Aseguraba de sí mismo que era un burrito sarnoso, que no valía nada; pero como la humildad es la verdad, reconocía también que era depositario de muchos dones de Dios; especialmente, del encargo de abrir caminos divinos en la tierra, mostrando a millones de hombres y mujeres que pueden ser santos en el cumplimiento del trabajo profesional y de los deberes ordinarios.

Jesús entra en Jerusalén sobre un borrico. Hemos de sacar consecuencias de esta escena. Cada cristiano puede y debe convertirse en trono de Cristo. Y aquí vienen como anillo al dedo unas palabras de San Josemaría. «Si la condición para que Jesús reinase en mi alma, en tu alma, fuese contar previamente en nosotros con un lugar perfecto, tendríamos razón para desesperarnos. Sin embargo, añade, Jesús se contenta con un pobre animal, por trono (…). Hay cientos de animales más hermosos, más hábiles y más crueles. Pero Cristo se fijó en él, para presentarse como rey ante el pueblo que lo aclamaba. Porque Jesús no sabe qué hacer con la astucia calculadora, con la crueldad de corazones fríos, con la hermosura vistosa pero hueca. Nuestro Señor estima la alegría de un corazón mozo, el paso sencillo, la voz sin falsete, los ojos limpios, el oído atento a su palabra de cariño. Así reina en .Opus Dei -

el alma.

¡Dejémosle tomar posesión de nuestros pensamientos, palabras y acciones! ¡Desechemos sobre todo el amor propio, que es el mayor obstáculo al reinado de Cristo! Seamos humildes, sin apropiarnos méritos que no son nuestros. ¿Imaginan ustedes lo ridículo que habría resultado el borrico, si se hubiera apropiado de los vítores y aplausos que las gentes dirigían al Maestro?

Comentando esta escena evangélica, Juan Pablo II recuerda que Jesús no entendió su existencia terrena como búsqueda del poder, como afán de éxito y de hacer carrera, o como voluntad de dominio sobre los demás. Al contrario, renunció a los privilegios de su igualdad con Dios, asumió la condición de siervo, haciéndose semejante a los hombres, y obedeció al proyecto del Padre hasta la muerte en la Cruz ( Homilía, 8-IV-2001).

El entusiasmo de las gentes no suele ser duradero.

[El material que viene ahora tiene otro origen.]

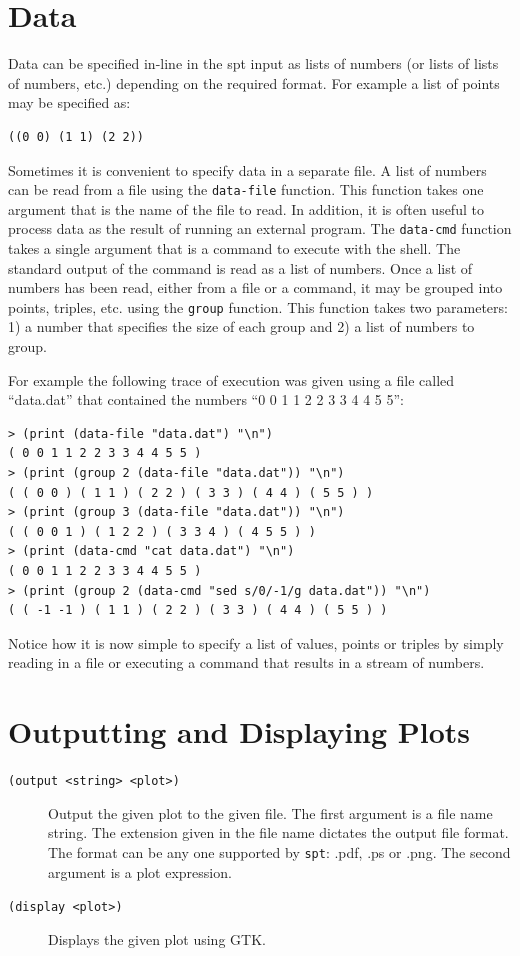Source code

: \documentclass{article}
\begin{document}
\section{Data}

Data can be specified in-line in the spt input as lists of numbers (or
lists of lists of numbers, etc.) depending on the required format.
For example a list of points may be specified as:
\begin{verbatim}
((0 0) (1 1) (2 2))
\end{verbatim}

Sometimes it is convenient to specify data in a separate file.  A list
of numbers can be read from a file using the {\tt data-file} function.
This function takes one argument that is the name of the file to read.
In addition, it is often useful to process data as the result of
running an external program. The {\tt data-cmd} function takes a
single argument that is a command to execute with the shell.  The
standard output of the command is read as a list of numbers.
Once a list of numbers has been read, either from a file or a command,
it may be grouped into points, triples, etc. using the {\tt group}
function.  This function takes two parameters: 1) a number that
specifies the size of each group and 2) a list of numbers to group.

For example the following trace of execution was given using a file
called ``data.dat'' that contained the numbers ``0 0 1 1 2 2 3 3 4 4 5
5'':
\begin{verbatim}
> (print (data-file "data.dat") "\n")
( 0 0 1 1 2 2 3 3 4 4 5 5 )
> (print (group 2 (data-file "data.dat")) "\n")
( ( 0 0 ) ( 1 1 ) ( 2 2 ) ( 3 3 ) ( 4 4 ) ( 5 5 ) )
> (print (group 3 (data-file "data.dat")) "\n")
( ( 0 0 1 ) ( 1 2 2 ) ( 3 3 4 ) ( 4 5 5 ) )
> (print (data-cmd "cat data.dat") "\n")
( 0 0 1 1 2 2 3 3 4 4 5 5 )
> (print (group 2 (data-cmd "sed s/0/-1/g data.dat")) "\n")
( ( -1 -1 ) ( 1 1 ) ( 2 2 ) ( 3 3 ) ( 4 4 ) ( 5 5 ) )
\end{verbatim}
Notice how it is now simple to specify a list of values, points or
triples by simply reading in a file or executing a command that
results in a stream of numbers.

\section{Outputting and Displaying Plots}

\begin{description}
\item[{\tt (output <string> <plot>)}]
Output the given plot to the given
file.  The first argument is a file name string.  The extension given
in the file name dictates the output file format.  The format can be
any one supported by {\tt spt}: .pdf, .ps or .png.  The second
argument is a plot expression.

\item [{\tt (display <plot>)}] Displays the given plot using GTK.
\end{description}
\end{document}
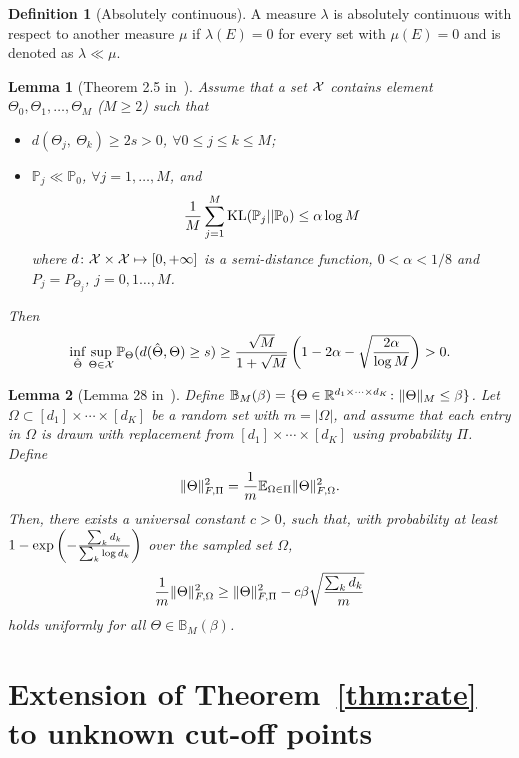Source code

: \documentclass[11pt]{article}
\theoremstyle{plain}
\newtheorem{lem}{Lemma}
\theoremstyle{definition}
\newtheorem{defn}{Definition}
\begin{document}
\begin{defn}[Absolutely continuous]
A measure $\lambda$ is absolutely continuous with respect to another measure $\mu$ if $\lambda(E)=0$ for every set with $\mu(E)=0$ and is denoted as $\lambda\ll\mu$.
\end{defn}


\begin{lem}[Theorem 2.5 in~\cite{tsybakov2009introduction}]\label{lem:Tsybakov}
Assume that a set $\mathcal{X}$ contains element $\Theta_0, \Theta_1, \ldots,\Theta_M$ ($M\geq 2$) such that
\begin{itemize}
\item $d(\Theta_j,\ \Theta_k)\geq 2s>0$, $\forall 0\leq j\leq k\leq M$;
\item $\mathbb{P}_j\ll\mathbb{P}_0$, $\forall j=1,\ldots,M$, and
\[
{1\over M}\sum_{j=1}^M \mathrm{KL}(\mathbb{P}_j||\mathbb{P}_0)\leq \alpha \log M
\]
where $d\colon \mathcal{X}\times \mathcal{X}\mapsto [0,+\infty]$ is a semi-distance function, $0<\alpha<{1/8}$ and $P_j=P_{\Theta_j}$, $j=0,1\ldots,M$.
\end{itemize}
Then
\[
\inf_{\hat \Theta}\sup_{\Theta\in\mathcal{X}} \mathbb{P}_{\Theta}(d(\hat \Theta, \Theta)\geq s)\geq {\sqrt{M}\over 1+\sqrt{M}}\left(1-2\alpha-\sqrt{2\alpha\over \log M} \right)>0.
\]
\end{lem}

\begin{lem}[Lemma 28 in~\cite{ghadermarzy2019near}]\label{lem:convexity}
Define $\mathbb{B}_{M}(\beta)=\{\Theta\in \mathbb{R}^{d_1\times \cdots \times d_K}\colon \lVert\Theta\rVert_M\leq \beta \}$.  Let $\Omega\subset[d_1]\times\cdots \times [d_K]$ be a random set with $m=|\Omega|$, and assume that each entry in $\Omega$ is drawn with replacement from $[d_1]\times\cdots\times[d_K]$ using probability $\Pi$. Define
\[
\lVert\Theta\rVert_{F,\Pi}^2={1\over m}\mathbb{E}_{\Omega\in\Pi}\lVert\Theta\rVert_{F,\Omega}^2.
\]
Then, there exists a universal constant $c>0$, such that, with probability at least $1-\exp\left(-{\sum_kd_k \over \sum_k \log d_k} \right)$ over the sampled set $\Omega$,
\[
{1\over m}\lVert\Theta\rVert_{F,\Omega}^2 \geq \lVert\Theta\rVert_{F,\Pi}^2-c\beta\sqrt{\sum_k d_k\over m}
\]
holds uniformly for all $\Theta\in\mathbb{B}_M(\beta)$.
\end{lem}


\section{Extension of Theorem~\ref{thm:rate} to unknown cut-off points}
\end{document}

Pocos días después, los que le habían acogido con vivas pedirán a gritos su muerte. Y nosotros ¿nos dejaremos llevar por un entusiasmo pasajero? Si en estos días notamos el aleteo divino de la gracia de Dios, que pasa cerca, démosle cabida en nuestras almas. Extendamos en el suelo, más que palmas o ramos de olivo, nuestros corazones. Seamos humildes. Seamos mortificados. Seamos comprensivos con los demás. Éste es el homenaje que Jesús espera de nosotros.

La Semana Santa nos ofrece la ocasión de revivir los momentos fundamentales de nuestra Redención. Pero no olvidemos que —como escribe San Josemaría—, «para acompañar a Cristo en su gloria, al final de la Semana Santa, es necesario que penetremos antes en su holocausto, y que nos sintamos una sola cosa con Él, muerto sobre el Calvario». Para eso, nada mejor que caminar de la mano de María. Que Ella nos obtenga la gracia de que estos días dejen una huella profunda en nuestras almas. Que sean, para cada una y cada uno, ocasión de profundizar en el Amor de Dios, para poder así mostrarlo a los demás.